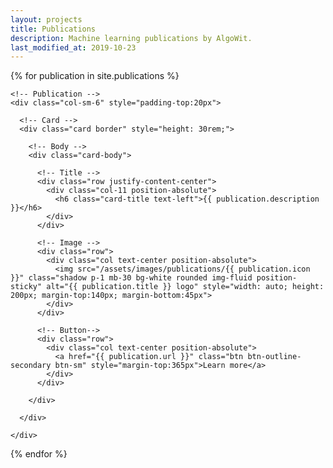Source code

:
 ```yaml
---
layout: projects
title: Publications
description: Machine learning publications by AlgoWit.
last_modified_at: 2019-10-23
---
```


<div class="row">

  <!-- Looping through publications -->
  {% for publication in site.publications %}

    <!-- Publication -->
    <div class="col-sm-6" style="padding-top:20px">
      
      <!-- Card -->
      <div class="card border" style="height: 30rem;">
        
        <!-- Body -->
        <div class="card-body">
          
          <!-- Title -->
          <div class="row justify-content-center">
            <div class="col-11 position-absolute">
              <h6 class="card-title text-left">{{ publication.description }}</h6>
            </div>
          </div>
          
          <!-- Image -->
          <div class="row">
            <div class="col text-center position-absolute">
              <img src="/assets/images/publications/{{ publication.icon }}" class="shadow p-1 mb-30 bg-white rounded img-fluid position-sticky" alt="{{ publication.title }} logo" style="width: auto; height: 200px; margin-top:140px; margin-bottom:45px">
            </div>
          </div>
          
          <!-- Button-->
          <div class="row">
            <div class="col text-center position-absolute">
              <a href="{{ publication.url }}" class="btn btn-outline-secondary btn-sm" style="margin-top:365px">Learn more</a>
            </div>
          </div>

        </div>
      
      </div>
  
    </div>

  {% endfor %}

</div>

—————

What is expected -
After locating the line with "<!-- Publication -->", please repeat it and every line after it exactly, through the end of the data above.

Reply to the exercise -
    <!-- Publication -->
    <div class="col-sm-6" style="padding-top:20px">
      
      <!-- Card -->
      <div class="card border" style="height: 30rem;">
        
        <!-- Body -->
        <div class="card-body">
          
          <!-- Title -->
          <div class="row justify-content-center">
            <div class="col-11 position-absolute">
              <h6 class="card-title text-left">{{ publication.description }}</h6>
            </div>
          </div>
          
          <!-- Image -->
          <div class="row">
            <div class="col text-center position-absolute">
              <img src="/assets/images/publications/{{ publication.icon }}" class="shadow p-1 mb-30 bg-white rounded img-fluid position-sticky" alt="{{ publication.title }} logo" style="width: auto; height: 200px; margin-top:140px; margin-bottom:45px">
            </div>
          </div>
          
          <!-- Button-->
          <div class="row">
            <div class="col text-center position-absolute">
              <a href="{{ publication.url }}" class="btn btn-outline-secondary btn-sm" style="margin-top:365px">Learn more</a>
            </div>
          </div>

        </div>
      
      </div>
  
    </div>

  {% endfor %}

</div>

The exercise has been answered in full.